PDF Abstract XML References Citation

INTRODUCTION

Risk is a concept that denotes a potential negative impact to some characteristic of value that may arise from a future event, or we can say that risks are events or conditions that may occur and whose occurrence, if it does take place, has a harmful or negative effect. Exposure to the consequences of uncertainty constitutes a risk. In everyday usage, risk is often used synonymously with the probability of a known loss. Risk communication and risk perception are essential factors foe all human decision making (Cooper et al., 2005).

A systematic process of risk management is divided into risk identification, risk analysis and risk response (Li and Liao, 2007; Duijne et al., 2008). Risk identification requires recognizing and documenting the associated risk. Risk analysis examines each identified risk issue, refines the description of the risk and assesses the associated impact. Finally, risk response identifies, evaluates, selects and implements strategies in order to reduce the likelihood of occurrence or impact of risk events.

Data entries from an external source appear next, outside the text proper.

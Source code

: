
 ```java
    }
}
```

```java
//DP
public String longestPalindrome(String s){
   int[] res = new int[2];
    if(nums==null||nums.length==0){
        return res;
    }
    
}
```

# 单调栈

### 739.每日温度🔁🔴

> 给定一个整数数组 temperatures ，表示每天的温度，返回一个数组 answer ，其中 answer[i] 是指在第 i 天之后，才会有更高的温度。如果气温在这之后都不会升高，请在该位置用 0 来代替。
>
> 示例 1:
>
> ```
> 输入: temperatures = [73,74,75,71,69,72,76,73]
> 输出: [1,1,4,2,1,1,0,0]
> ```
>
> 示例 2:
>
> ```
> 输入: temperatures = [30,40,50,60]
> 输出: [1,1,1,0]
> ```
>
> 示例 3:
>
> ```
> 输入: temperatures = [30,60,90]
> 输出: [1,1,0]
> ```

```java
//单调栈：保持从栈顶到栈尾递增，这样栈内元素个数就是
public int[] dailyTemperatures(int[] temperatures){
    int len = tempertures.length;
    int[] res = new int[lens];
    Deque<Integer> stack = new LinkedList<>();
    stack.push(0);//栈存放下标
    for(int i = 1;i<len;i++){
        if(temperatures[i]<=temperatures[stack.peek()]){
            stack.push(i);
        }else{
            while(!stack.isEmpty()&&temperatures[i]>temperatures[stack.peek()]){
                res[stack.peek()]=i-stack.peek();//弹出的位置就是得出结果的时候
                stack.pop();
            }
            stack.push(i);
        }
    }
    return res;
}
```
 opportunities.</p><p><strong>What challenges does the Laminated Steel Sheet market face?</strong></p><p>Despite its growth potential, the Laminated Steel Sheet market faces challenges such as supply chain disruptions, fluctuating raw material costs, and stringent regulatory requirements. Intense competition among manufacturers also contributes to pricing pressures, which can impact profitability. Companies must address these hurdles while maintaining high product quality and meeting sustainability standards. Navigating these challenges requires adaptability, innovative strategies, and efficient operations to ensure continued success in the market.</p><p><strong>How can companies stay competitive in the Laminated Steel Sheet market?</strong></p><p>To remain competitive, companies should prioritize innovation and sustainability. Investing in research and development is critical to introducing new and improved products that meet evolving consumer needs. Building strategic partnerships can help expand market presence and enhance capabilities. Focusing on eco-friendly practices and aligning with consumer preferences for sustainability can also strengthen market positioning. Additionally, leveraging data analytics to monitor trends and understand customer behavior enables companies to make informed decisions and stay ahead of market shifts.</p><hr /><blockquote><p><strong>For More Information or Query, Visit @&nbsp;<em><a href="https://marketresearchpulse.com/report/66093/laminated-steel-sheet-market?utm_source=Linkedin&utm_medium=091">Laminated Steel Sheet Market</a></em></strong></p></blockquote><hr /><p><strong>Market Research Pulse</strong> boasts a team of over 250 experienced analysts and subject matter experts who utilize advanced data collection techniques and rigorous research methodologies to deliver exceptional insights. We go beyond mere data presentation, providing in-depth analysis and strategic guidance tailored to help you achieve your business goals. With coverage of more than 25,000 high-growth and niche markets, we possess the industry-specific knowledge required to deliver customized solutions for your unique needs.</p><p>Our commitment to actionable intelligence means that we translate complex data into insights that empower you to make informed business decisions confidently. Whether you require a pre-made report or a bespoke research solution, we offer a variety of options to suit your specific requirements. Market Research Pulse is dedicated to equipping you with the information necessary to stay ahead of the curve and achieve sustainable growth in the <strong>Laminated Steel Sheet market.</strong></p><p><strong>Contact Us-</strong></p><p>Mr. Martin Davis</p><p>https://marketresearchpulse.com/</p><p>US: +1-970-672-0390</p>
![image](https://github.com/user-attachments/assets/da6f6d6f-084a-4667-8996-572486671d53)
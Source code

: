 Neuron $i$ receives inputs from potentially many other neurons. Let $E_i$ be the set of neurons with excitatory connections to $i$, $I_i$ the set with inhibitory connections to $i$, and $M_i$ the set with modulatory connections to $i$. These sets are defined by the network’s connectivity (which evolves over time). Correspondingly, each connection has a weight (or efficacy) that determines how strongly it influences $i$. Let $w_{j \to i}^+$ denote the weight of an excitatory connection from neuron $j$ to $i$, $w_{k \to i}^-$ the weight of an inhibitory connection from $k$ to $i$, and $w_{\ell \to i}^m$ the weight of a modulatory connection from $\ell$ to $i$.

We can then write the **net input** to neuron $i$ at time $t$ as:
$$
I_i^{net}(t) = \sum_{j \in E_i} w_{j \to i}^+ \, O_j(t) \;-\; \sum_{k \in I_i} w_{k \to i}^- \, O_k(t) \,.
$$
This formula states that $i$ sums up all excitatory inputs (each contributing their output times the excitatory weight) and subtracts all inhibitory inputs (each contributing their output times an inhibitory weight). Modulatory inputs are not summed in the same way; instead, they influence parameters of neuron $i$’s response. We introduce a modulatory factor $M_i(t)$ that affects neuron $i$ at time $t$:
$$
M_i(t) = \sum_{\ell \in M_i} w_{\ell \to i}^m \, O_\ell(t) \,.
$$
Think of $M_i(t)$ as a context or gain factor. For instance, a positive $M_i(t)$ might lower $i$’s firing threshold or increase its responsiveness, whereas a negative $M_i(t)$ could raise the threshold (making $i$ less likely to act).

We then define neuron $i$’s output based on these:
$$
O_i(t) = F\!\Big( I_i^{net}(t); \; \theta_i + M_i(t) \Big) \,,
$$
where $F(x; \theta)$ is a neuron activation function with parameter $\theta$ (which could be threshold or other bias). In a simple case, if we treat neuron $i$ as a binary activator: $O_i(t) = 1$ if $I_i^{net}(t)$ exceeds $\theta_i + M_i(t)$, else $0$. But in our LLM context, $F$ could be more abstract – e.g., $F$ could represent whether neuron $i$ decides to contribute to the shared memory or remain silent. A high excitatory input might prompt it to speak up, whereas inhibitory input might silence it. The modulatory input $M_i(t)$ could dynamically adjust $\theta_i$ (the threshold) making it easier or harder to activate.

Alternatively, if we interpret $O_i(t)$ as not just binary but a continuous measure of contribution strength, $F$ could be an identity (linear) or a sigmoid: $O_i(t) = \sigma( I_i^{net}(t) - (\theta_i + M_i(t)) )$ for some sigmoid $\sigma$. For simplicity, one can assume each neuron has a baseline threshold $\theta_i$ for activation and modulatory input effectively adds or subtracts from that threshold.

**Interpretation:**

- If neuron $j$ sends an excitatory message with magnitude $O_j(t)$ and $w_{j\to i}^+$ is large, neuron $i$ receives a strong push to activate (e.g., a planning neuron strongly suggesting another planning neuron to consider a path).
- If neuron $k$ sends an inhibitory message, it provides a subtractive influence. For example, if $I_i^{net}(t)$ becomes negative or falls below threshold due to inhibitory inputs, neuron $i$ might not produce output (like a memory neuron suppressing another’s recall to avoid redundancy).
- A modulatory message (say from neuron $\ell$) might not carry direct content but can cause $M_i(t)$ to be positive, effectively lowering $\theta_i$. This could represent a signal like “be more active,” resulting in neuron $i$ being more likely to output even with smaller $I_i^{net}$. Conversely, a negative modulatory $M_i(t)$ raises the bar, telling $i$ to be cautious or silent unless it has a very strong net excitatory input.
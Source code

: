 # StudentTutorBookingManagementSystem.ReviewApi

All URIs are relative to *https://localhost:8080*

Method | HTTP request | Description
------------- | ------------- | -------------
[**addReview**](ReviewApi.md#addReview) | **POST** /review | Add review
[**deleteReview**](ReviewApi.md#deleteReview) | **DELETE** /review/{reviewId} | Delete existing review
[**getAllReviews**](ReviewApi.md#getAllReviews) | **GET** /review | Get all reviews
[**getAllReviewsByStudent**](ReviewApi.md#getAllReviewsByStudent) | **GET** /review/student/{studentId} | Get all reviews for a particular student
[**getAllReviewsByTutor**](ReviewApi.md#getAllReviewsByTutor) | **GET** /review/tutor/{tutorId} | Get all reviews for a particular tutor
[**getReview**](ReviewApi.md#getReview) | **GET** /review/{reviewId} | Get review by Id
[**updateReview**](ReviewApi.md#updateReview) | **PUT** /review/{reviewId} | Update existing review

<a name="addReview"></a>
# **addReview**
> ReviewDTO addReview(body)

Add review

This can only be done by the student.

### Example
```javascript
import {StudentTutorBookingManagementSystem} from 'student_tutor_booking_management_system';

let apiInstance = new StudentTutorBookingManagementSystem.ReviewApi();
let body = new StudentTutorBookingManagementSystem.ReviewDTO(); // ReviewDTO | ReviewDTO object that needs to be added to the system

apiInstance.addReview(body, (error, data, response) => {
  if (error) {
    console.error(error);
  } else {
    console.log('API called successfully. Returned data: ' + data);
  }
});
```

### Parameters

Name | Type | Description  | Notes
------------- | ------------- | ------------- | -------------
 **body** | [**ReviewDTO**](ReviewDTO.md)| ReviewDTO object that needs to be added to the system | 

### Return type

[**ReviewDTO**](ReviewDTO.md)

Risk analysis has several objectives (Cooper et al., 2005):

•	It gives an overview of the general level and pattern of risk facing the project
•	It focuses management attention on the high-risk items in the list
•	It helps to decide where action is needed immediately and where action plans should be developed for future activities; and it facilitates the allocation of resources to support management’s action decisions

Depending on the available data, risk analysis can be performed qualitatively or quantitatively or semi quantitatively (Chapman and Ward, 2004; Groen et al., 2006). Chun and Ahn (1992) and Smith (1999) are trying to propose risk analysis techniques in various environments. Risks are prioritized according to their potential implications for meeting the stakeholders’ objectives. The typical approach to prioritizing risks is to use a look-up table or a probability and impact matrix. The better results emerge in the cost and time planning fields, in which the causal distribution of random events is analyzed to improve predictions. Although numerous techniques are at present available to practitioners for risk assessment (Dikmen et al., 2008) sophisticated simulation techniques or statistical techniques can be with difficulty adapted to technical risk multidimensionality.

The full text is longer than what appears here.